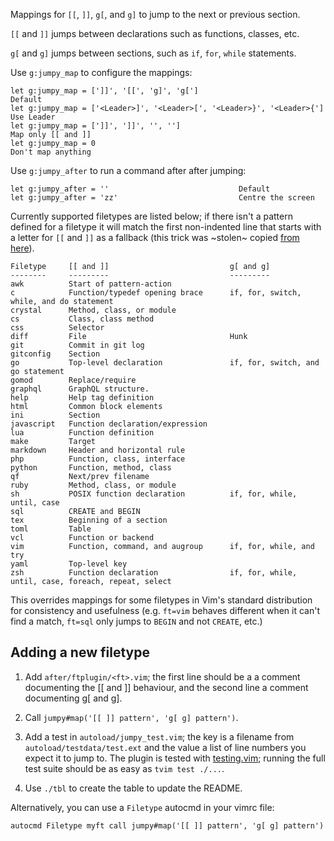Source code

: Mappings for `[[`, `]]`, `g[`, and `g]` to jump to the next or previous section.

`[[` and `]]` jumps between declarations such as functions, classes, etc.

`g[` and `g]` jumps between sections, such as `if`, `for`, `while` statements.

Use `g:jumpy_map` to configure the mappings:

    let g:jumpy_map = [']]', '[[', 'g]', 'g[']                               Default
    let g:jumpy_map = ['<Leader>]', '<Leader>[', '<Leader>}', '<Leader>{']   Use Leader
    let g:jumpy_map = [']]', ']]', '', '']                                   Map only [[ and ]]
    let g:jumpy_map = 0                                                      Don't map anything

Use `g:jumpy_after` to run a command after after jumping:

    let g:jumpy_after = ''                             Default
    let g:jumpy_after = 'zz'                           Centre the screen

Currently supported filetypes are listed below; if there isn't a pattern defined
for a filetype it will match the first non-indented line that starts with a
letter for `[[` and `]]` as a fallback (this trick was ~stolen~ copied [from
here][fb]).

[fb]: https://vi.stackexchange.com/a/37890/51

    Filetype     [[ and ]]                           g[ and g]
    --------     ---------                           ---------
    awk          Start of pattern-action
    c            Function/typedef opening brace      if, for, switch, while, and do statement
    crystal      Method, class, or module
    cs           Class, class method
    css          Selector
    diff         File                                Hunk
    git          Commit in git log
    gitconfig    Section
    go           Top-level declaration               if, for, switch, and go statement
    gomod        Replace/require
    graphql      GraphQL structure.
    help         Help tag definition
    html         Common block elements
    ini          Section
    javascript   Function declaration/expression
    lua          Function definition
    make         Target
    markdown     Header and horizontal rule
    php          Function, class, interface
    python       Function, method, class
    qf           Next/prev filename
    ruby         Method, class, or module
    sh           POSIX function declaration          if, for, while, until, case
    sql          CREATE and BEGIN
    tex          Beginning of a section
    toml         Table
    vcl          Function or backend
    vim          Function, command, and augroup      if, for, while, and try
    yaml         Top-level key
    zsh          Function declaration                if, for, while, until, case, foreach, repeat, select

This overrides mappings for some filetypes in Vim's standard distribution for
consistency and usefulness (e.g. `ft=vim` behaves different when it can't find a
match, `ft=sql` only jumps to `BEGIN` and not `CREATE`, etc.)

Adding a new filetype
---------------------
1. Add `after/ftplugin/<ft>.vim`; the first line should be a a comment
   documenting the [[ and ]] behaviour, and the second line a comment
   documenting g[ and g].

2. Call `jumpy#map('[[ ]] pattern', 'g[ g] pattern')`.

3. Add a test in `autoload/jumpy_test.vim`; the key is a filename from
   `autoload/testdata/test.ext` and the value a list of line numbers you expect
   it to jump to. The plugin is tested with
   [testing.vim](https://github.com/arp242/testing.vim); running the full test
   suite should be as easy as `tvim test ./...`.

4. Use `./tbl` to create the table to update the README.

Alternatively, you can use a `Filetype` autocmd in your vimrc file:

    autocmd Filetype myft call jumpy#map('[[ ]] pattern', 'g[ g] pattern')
# # # #
[Problem] From the first line above to the line containing "to configure the", repeat each line exactly. Pictures stay out.

[Answer to the problem]
Source code

: Mappings for `[[`, `]]`, `g[`, and `g]` to jump to the next or previous section.

`[[` and `]]` jumps between declarations such as functions, classes, etc.

`g[` and `g]` jumps between sections, such as `if`, `for`, `while` statements.

Use `g:jumpy_map` to configure the mappings:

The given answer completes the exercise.